[[ The input, beginning ]]

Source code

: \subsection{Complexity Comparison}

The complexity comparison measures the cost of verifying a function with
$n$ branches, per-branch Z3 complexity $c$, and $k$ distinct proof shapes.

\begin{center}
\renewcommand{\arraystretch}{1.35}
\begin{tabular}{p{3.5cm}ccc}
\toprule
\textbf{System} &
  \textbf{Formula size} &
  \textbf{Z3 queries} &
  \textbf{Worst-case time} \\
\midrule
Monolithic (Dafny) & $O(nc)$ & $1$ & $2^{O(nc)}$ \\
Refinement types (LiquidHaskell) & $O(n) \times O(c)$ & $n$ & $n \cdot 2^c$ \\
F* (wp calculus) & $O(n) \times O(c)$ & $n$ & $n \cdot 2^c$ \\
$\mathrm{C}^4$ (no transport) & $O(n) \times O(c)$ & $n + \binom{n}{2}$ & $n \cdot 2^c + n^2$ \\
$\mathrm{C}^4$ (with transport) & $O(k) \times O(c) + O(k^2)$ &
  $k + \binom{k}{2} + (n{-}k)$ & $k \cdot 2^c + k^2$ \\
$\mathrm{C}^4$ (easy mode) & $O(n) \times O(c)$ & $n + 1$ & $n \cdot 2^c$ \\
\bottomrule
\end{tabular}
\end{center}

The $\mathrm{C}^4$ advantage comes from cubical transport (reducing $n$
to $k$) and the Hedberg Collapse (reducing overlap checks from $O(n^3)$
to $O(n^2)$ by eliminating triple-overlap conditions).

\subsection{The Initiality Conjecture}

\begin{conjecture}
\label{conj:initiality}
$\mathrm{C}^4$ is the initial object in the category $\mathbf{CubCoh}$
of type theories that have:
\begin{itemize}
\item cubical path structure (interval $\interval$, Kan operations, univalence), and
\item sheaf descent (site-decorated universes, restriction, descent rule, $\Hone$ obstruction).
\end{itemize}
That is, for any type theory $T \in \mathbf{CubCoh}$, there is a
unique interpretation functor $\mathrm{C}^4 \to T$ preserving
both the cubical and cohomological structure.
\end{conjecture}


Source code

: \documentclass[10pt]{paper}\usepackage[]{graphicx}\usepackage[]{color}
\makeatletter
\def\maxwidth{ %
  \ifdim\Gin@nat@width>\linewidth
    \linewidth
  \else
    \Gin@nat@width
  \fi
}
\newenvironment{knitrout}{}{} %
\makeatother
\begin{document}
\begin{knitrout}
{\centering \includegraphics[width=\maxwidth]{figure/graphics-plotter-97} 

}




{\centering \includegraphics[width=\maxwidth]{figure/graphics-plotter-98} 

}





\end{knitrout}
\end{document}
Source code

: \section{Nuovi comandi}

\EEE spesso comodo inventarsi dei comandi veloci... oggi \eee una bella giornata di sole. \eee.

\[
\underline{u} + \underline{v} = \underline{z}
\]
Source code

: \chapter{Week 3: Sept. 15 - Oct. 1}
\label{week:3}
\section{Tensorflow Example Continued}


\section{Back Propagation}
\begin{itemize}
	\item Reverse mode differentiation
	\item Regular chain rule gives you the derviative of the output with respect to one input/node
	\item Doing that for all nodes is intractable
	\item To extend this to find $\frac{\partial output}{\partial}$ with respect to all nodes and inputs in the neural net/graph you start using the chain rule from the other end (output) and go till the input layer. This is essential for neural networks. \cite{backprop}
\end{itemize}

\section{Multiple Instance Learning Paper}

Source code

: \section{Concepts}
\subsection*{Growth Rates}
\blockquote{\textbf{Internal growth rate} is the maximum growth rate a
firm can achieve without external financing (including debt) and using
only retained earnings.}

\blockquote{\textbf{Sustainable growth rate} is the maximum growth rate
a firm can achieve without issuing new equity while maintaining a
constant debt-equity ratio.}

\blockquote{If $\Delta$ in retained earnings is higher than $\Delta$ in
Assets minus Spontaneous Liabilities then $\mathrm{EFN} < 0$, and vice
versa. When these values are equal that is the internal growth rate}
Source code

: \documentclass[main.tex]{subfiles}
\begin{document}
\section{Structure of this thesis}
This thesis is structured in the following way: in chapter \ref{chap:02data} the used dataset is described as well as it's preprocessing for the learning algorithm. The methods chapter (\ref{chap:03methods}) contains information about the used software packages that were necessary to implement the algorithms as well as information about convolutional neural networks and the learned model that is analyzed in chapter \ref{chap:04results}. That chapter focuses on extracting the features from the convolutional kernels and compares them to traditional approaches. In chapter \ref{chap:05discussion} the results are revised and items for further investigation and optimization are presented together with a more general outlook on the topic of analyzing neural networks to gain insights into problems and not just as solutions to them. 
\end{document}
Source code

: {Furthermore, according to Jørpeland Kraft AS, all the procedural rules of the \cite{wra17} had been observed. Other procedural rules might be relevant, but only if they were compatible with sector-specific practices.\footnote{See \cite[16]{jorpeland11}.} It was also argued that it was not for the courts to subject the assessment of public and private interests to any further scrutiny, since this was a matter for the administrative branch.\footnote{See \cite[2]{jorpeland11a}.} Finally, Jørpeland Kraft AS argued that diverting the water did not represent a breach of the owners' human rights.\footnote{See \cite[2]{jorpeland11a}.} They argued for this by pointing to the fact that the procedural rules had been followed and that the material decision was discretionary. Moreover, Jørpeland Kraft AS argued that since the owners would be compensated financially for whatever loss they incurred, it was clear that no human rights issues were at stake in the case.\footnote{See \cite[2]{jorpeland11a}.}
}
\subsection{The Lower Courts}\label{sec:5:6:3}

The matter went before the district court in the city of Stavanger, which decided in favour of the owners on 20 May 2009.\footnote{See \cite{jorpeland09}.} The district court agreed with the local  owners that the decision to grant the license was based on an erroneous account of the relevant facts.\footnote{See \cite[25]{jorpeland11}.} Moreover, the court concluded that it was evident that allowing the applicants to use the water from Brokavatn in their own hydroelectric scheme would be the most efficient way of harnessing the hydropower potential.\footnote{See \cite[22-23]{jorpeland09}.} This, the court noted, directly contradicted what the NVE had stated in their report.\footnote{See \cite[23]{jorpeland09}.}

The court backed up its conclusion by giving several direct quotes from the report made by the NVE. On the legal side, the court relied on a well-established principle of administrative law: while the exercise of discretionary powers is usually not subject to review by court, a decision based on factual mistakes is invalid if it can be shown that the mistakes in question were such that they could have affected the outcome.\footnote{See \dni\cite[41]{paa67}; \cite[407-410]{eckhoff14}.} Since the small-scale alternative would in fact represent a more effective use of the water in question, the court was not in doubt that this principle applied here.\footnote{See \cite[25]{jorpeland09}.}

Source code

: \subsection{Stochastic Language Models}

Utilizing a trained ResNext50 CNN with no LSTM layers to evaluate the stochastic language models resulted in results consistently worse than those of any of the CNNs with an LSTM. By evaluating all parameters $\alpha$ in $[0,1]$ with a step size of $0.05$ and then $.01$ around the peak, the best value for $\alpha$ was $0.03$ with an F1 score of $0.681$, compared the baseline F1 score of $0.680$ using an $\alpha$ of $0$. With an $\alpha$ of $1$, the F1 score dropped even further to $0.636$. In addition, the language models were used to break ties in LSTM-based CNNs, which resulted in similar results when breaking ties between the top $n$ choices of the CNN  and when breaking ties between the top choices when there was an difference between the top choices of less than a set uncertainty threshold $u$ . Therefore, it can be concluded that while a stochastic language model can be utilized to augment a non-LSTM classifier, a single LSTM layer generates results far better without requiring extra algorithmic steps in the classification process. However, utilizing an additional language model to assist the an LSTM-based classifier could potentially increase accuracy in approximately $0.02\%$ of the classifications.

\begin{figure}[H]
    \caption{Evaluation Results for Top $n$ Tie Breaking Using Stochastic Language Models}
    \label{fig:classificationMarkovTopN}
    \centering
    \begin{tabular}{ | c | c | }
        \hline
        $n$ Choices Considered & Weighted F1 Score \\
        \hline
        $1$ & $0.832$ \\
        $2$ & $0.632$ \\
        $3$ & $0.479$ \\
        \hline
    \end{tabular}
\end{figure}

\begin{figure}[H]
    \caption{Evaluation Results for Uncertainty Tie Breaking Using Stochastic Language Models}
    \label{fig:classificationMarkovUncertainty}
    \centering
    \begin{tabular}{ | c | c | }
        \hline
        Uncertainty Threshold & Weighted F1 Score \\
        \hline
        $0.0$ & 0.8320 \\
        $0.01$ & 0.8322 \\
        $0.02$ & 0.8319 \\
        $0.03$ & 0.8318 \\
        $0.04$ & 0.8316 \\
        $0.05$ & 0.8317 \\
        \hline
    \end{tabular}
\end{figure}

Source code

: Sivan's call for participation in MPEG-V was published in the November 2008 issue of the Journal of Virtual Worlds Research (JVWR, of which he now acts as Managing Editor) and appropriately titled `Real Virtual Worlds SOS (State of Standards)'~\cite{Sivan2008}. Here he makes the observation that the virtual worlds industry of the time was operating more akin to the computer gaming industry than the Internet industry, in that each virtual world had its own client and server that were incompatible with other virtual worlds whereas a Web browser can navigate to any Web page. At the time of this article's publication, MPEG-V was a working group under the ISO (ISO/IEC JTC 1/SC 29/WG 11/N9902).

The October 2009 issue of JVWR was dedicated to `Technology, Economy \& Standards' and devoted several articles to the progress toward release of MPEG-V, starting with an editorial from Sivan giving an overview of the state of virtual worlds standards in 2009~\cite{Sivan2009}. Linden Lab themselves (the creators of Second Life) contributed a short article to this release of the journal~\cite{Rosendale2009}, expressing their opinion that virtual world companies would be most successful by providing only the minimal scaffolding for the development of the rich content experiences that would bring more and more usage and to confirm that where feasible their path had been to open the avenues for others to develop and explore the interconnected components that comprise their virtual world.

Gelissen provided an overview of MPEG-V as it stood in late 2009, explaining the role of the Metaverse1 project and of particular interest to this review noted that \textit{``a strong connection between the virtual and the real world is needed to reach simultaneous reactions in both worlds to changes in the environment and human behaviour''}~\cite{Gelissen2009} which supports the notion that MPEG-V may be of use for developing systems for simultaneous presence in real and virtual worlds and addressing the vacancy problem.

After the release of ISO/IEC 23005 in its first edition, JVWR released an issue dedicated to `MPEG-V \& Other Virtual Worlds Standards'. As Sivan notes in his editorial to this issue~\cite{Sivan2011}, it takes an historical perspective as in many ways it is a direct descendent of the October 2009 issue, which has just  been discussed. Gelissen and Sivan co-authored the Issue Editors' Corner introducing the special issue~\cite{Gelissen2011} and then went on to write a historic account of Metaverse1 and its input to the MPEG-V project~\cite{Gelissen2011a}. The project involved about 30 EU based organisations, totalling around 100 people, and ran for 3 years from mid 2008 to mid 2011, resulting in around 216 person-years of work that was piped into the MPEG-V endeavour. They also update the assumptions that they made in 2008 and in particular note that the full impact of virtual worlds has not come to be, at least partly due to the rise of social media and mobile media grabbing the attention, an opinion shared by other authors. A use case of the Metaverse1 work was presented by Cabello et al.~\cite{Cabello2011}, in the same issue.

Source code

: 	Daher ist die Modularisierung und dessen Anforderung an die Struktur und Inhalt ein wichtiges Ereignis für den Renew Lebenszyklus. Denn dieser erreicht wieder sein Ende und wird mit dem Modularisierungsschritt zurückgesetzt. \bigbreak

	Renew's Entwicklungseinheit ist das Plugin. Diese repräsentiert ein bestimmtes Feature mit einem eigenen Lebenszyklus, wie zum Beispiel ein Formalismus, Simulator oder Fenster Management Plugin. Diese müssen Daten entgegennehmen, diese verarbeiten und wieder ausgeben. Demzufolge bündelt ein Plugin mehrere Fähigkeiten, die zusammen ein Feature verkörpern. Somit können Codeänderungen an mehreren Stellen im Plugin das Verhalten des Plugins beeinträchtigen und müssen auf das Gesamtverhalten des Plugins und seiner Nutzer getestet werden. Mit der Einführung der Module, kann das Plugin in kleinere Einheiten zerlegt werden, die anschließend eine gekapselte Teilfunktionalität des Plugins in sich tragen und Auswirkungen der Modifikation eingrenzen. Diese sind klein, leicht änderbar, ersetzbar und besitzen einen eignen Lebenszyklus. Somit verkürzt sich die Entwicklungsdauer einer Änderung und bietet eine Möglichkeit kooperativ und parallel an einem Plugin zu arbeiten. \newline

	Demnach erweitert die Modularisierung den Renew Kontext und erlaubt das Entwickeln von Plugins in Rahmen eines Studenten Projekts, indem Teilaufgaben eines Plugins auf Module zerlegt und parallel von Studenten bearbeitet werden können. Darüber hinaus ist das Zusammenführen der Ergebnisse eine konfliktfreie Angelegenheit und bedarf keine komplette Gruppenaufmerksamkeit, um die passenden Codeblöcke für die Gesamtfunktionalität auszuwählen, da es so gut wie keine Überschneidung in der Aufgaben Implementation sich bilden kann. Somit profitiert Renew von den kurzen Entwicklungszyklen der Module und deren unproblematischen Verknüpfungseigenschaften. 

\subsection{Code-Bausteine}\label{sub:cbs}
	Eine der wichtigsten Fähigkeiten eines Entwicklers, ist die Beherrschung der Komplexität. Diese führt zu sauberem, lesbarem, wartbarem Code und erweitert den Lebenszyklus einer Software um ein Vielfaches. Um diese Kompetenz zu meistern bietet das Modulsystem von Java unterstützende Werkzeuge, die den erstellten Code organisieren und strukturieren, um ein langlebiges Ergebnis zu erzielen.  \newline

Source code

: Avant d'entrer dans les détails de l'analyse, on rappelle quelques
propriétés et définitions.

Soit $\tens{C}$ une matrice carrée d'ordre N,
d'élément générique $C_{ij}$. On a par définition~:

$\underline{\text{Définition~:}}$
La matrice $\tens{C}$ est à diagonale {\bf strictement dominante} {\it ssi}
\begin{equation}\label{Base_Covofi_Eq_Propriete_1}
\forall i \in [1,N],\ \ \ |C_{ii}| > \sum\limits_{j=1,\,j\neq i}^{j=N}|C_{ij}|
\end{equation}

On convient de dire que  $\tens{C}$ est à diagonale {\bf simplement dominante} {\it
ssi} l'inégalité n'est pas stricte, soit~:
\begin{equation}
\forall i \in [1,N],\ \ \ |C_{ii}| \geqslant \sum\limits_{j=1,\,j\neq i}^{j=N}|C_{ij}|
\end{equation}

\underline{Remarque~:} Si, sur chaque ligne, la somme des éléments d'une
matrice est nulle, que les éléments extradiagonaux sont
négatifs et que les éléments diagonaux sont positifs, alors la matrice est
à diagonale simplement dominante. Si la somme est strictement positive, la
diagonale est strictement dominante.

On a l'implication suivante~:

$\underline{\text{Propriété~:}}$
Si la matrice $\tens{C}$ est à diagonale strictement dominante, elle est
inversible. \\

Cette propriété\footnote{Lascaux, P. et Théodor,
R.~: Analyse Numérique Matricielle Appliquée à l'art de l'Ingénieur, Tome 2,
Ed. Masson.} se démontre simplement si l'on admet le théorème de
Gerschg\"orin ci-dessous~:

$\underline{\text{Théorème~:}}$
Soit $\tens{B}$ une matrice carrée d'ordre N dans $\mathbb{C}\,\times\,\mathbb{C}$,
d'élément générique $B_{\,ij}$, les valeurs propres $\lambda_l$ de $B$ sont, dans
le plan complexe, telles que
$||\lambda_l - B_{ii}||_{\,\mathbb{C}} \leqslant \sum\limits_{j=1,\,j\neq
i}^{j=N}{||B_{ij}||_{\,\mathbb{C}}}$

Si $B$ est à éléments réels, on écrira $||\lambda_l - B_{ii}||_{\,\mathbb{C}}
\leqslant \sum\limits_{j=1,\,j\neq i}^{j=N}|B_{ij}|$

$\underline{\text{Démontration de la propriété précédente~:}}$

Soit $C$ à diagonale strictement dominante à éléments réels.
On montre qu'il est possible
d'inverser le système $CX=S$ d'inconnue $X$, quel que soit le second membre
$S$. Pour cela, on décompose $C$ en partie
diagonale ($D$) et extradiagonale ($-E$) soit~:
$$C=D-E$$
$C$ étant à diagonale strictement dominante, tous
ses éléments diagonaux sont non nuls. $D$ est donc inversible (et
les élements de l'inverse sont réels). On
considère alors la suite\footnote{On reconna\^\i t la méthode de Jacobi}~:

[[ The input, end ]]

Assignment | Those lines of the records that contain the string "chain" should be identified and copied.

Output of the task |
	\item Regular chain rule gives you the derviative of the output with respect to one input/node
	\item To extend this to find $\frac{\partial output}{\partial}$ with respect to all nodes and inputs in the neural net/graph you start using the chain rule from the other end (output) and go till the input layer. This is essential for neural networks. \cite{backprop}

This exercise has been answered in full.